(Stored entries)
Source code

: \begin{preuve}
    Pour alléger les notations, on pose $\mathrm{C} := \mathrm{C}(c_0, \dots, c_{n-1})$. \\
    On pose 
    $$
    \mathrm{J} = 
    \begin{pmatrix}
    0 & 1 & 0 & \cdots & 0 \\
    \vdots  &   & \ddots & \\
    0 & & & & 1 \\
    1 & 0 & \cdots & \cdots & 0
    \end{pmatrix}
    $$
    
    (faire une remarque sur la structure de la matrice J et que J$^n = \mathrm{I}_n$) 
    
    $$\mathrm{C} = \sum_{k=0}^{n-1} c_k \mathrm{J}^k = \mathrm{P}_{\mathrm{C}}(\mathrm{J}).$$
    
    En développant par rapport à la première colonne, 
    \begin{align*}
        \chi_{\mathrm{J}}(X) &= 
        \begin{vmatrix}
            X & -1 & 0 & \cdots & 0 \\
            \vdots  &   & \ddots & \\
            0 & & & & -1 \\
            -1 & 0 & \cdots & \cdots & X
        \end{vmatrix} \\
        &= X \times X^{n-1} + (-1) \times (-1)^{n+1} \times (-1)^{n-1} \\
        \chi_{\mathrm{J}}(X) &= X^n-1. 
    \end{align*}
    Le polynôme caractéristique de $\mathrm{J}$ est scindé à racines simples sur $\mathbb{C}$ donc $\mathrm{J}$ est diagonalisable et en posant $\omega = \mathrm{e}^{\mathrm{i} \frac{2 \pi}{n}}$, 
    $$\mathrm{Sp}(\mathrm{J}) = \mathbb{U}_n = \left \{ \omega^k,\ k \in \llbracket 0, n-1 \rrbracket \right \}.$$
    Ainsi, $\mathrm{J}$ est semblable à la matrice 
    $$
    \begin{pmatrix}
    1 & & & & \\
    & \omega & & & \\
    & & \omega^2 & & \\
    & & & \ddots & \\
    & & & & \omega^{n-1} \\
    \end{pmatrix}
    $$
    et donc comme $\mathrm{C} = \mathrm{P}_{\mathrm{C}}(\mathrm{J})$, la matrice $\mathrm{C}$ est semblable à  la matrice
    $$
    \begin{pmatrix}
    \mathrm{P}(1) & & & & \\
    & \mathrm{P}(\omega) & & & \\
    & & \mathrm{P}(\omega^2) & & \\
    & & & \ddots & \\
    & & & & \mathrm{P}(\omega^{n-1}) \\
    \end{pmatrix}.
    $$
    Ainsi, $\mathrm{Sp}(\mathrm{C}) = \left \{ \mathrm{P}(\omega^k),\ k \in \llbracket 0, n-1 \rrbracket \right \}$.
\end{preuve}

==

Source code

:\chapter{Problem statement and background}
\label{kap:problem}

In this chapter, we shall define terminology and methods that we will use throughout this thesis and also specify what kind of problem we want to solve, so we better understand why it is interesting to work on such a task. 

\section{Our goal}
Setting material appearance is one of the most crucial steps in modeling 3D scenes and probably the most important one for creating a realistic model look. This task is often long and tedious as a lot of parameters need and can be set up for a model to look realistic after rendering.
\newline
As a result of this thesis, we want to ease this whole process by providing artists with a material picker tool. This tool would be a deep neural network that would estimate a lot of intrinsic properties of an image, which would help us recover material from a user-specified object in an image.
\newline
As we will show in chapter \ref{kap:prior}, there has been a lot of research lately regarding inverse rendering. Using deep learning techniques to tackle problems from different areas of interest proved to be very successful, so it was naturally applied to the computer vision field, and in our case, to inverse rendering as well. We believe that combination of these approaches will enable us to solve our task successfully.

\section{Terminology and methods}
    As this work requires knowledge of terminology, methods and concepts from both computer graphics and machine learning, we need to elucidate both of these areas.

...

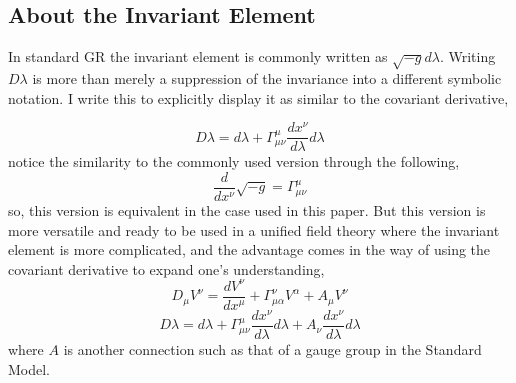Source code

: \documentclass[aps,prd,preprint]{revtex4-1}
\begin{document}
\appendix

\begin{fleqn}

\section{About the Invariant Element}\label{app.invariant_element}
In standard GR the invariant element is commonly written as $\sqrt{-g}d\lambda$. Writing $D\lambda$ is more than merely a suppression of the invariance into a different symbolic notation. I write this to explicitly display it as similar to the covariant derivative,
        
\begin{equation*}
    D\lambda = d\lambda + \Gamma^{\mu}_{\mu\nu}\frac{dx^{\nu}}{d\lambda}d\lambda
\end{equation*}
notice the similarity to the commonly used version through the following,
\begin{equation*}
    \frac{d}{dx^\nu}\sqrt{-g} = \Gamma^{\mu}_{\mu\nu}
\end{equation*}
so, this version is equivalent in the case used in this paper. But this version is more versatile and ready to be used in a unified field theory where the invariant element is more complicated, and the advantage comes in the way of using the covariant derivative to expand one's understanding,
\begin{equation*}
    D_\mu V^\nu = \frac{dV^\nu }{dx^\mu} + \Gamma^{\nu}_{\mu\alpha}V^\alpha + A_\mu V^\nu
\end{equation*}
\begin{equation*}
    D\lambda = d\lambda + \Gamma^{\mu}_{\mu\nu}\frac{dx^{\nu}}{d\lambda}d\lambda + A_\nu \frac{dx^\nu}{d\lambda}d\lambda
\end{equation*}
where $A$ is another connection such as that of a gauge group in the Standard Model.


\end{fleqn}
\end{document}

▶ Work to be completed: From the data above, copy each line with the string "task" in it.

▶ Solution below:
In this chapter, we shall define terminology and methods that we will use throughout this thesis and also specify what kind of problem we want to solve, so we better understand why it is interesting to work on such a task. 
Setting material appearance is one of the most crucial steps in modeling 3D scenes and probably the most important one for creating a realistic model look. This task is often long and tedious as a lot of parameters need and can be set up for a model to look realistic after rendering.
As we will show in chapter \ref{kap:prior}, there has been a lot of research lately regarding inverse rendering. Using deep learning techniques to tackle problems from different areas of interest proved to be very successful, so it was naturally applied to the computer vision field, and in our case, to inverse rendering as well. We believe that combination of these approaches will enable us to solve our task successfully.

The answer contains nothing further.